Stay away from tsipouro. It's ouzo on steroids.
 
8:00 PM
@gnat Yeah, it's collecting an answer pile now... that does stink.
 
@JimmyHoffa yeah I just flagged asking to protect the question, referring to what we just discussed
 
@gnat I wonder if I should decline that flag to encourage you to get to 15K rep and be able to protect questions on your own...
 
 
1 hour later…
9:22 PM
@YannisRizos You know, if it was "from outside", if high collider score was caused by some high number of views from outside reference, I wouldn't mind doing this janitorial stuff, discussing it in chat, voting, editing, flagging, whatever. If it became CW for getting too many low quality answers, I wouldn't worry much...

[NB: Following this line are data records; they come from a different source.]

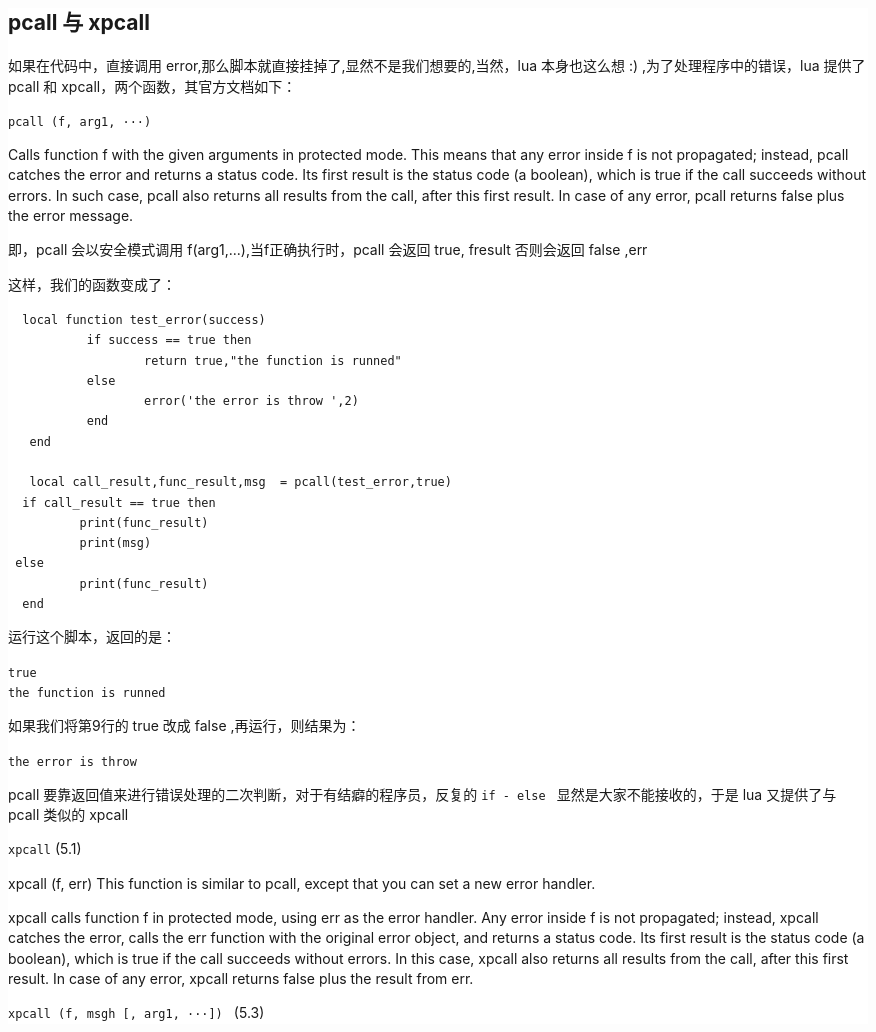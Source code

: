 ## pcall 与 xpcall 

如果在代码中，直接调用 error,那么脚本就直接挂掉了,显然不是我们想要的,当然，lua 本身也这么想 :) ,为了处理程序中的错误，lua 提供了 pcall 和 xpcall，两个函数，其官方文档如下：

`pcall (f, arg1, ···)`

Calls function f with the given arguments in protected mode. This means that any error inside f is not propagated; instead, pcall catches the error and returns a status code. Its first result is the status code (a boolean), which is true if the call succeeds without errors. In such case, pcall also returns all results from the call, after this first result. In case of any error, pcall returns false plus the error message.

即，pcall 会以安全模式调用 f(arg1,...),当f正确执行时，pcall 会返回 true, fresult   否则会返回 false ,err 

这样，我们的函数变成了：



      local function test_error(success)
               if success == true then
                       return true,"the function is runned"
               else
                       error('the error is throw ',2)
               end
       end
      
       local call_result,func_result,msg  = pcall(test_error,true)
      if call_result == true then
              print(func_result)
              print(msg)
     else
              print(func_result)
      end
     
运行这个脚本，返回的是：

    true
    the function is runned
    
如果我们将第9行的 true 改成 false ,再运行，则结果为：
    
    the error is throw
    
pcall 要靠返回值来进行错误处理的二次判断，对于有结癖的程序员，反复的 `if - else ` 显然是大家不能接收的，于是 lua 又提供了与 pcall 类似的 xpcall 

`xpcall` (5.1)

xpcall (f, err)
This function is similar to pcall, except that you can set a new error handler.

xpcall calls function f in protected mode, using err as the error handler. Any error inside f is not propagated; instead, xpcall catches the error, calls the err function with the original error object, and returns a status code. Its first result is the status code (a boolean), which is true if the call succeeds without errors. In this case, xpcall also returns all results from the call, after this first result. In case of any error, xpcall returns false plus the result from err.


`xpcall (f, msgh [, arg1, ···]) ` (5.3)
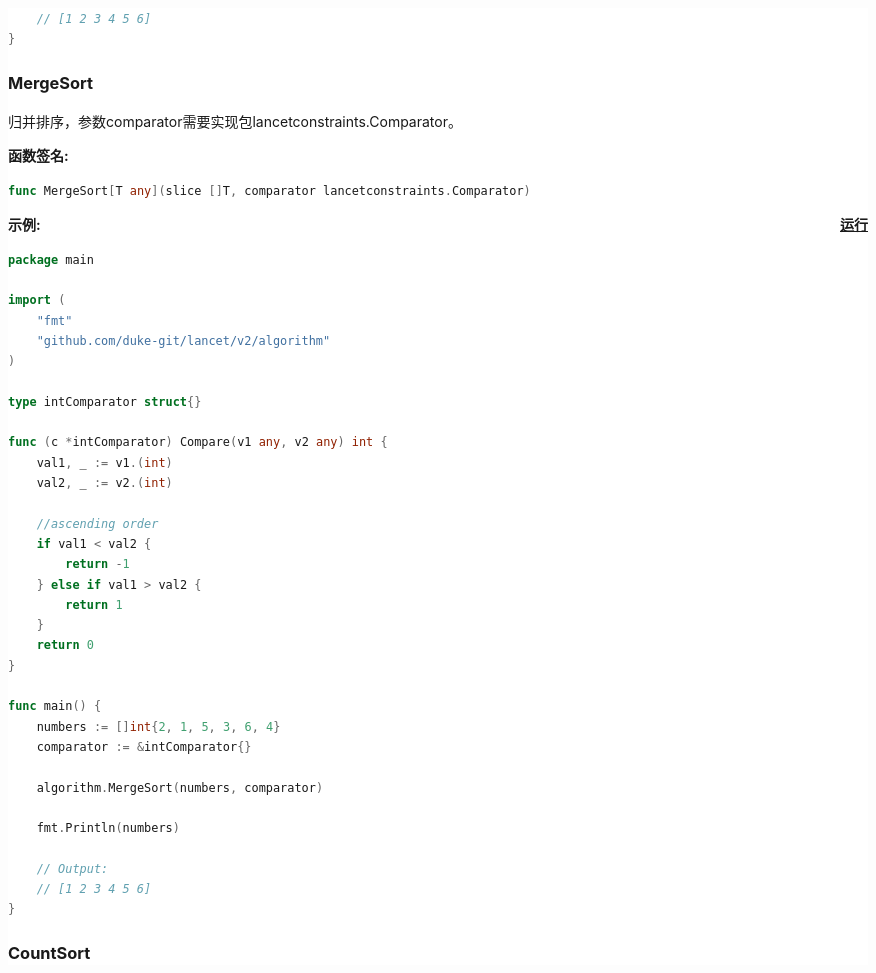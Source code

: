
 ```go
    // [1 2 3 4 5 6]
}
```

### <span id="MergeSort">MergeSort</span>

<p>归并排序，参数comparator需要实现包lancetconstraints.Comparator。</p>

<b>函数签名:</b>

```go
func MergeSort[T any](slice []T, comparator lancetconstraints.Comparator)
```

<b>示例:<span style="float:right;display:inline-block;">[运行](https://go.dev/play/p/ydinn9YzUJn)</span></b>

```go
package main

import (
    "fmt"
    "github.com/duke-git/lancet/v2/algorithm"
)

type intComparator struct{}

func (c *intComparator) Compare(v1 any, v2 any) int {
    val1, _ := v1.(int)
    val2, _ := v2.(int)

    //ascending order
    if val1 < val2 {
        return -1
    } else if val1 > val2 {
        return 1
    }
    return 0
}

func main() {
    numbers := []int{2, 1, 5, 3, 6, 4}
    comparator := &intComparator{}

    algorithm.MergeSort(numbers, comparator)

    fmt.Println(numbers)

    // Output:
    // [1 2 3 4 5 6]
}
```

### <span id="CountSort">CountSort</span>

...We can't control outside stuff, we can only manually adjust for it, learn to live with it. If it was so, it would be fine. But it ain't so. All this crap is only a result of collider bug. It's just a mistake in formula that scores a question with 2 good answers as if it has 5-6...
...It is very disappointing to see that SE team doesn't give a shit about this. They don't even bother to try corrected formula on Programming questions. That... hurts
7
Q: Trial run of modified "hotness formula" for Programmers questions

gnatCould we please make a trial run of modified "hotness formula" for Programmers questions? Modification details are described in this MSO post as follows: As far as I can tell, substantial part of Qanswers in current formula is fake. (log(Qviews)*4) + ((Qanswers * Qscore)/5) + sum(Ascor...

answer scores: +25, +14, -1, -1, -1 and one deleted
all -1 answers contribute +5 to question score, how freaking fair
how freaking smart
> the sum(Ascores) are now included -- one assumes if there are lots of answers, there will be a lot more voting on the answers, too
yeah sure
-1's are a lot more voting, indicate hotness, who would think otherwise
 
9:46 PM
@gnat Easy solution: Annoy @shog9.
 
@YannisRizos did that already, didn't help :)
You're super-annoying but I love you anyway, @gnat. — Shog9 May 16 at 18:07
though I got a pretty decent review of my feature request along the way...
Success and failure criteria, @gnat. How do we judge the results of the test? You might also want to try your hand at a sede query that demonstrates your changes at work (vs what's there now) - that's what I'd do before trying to get any changes live anyway. Finally, I should note that we're in the middle of a fair bit of work on improving the "interesting" list right now, that (depending on the outcome) end up making this irrelevant anyway. — Shog9 May 16 at 20:38
made me do a couple updates to what I considered perfectly good before :)
 
@gnat Well, perhaps it's time to admit defeat. Lots of sensible feature requests never got the attention they deserved, it's not something to lose sleep over.
@gnat Although this is promising:
> Finally, I should note that we're in the middle of a fair bit of work on improving the "interesting" list right now, that (depending on the outcome) end up making this irrelevant anyway.
 
@YannisRizos well it is just a recurring pain, hard to skip over it. Very good questions are rare, and almost all of them are plagued by this bug, it's pretty difficult to ignore. And besides, there's no need to defeat since there is a guerilla option...
@Mysticial guerilla! :) You're reading my mind; I was thinking about it, too - even prepared legal justification for er "corrective voting". BTW regarding voting, per my observations even 3-4 coordinated DVs could make a substantial difference in hotness score; score sensitivity to manipulations like that is explained here - "Yet another indication of issues with current formula..." Interesting to note that neither "my" nor "your" variant of formula wouldn't be as sensitive to such tricks but oh well — gnat Mar 19 at 6:41
it's mostly amount of manual effort that's annoying. All this helter skelter around a simple bug
 
10:07 PM
@gnat It really is a strange superpower..
 
 
1 hour later…
user55340
11:29 PM
@JimmyHoffa FWIW, I got a response to the application within 30 minutes of sending it (at 5pm, on a holiday) and have an interview scheduled for Thursday afternoon.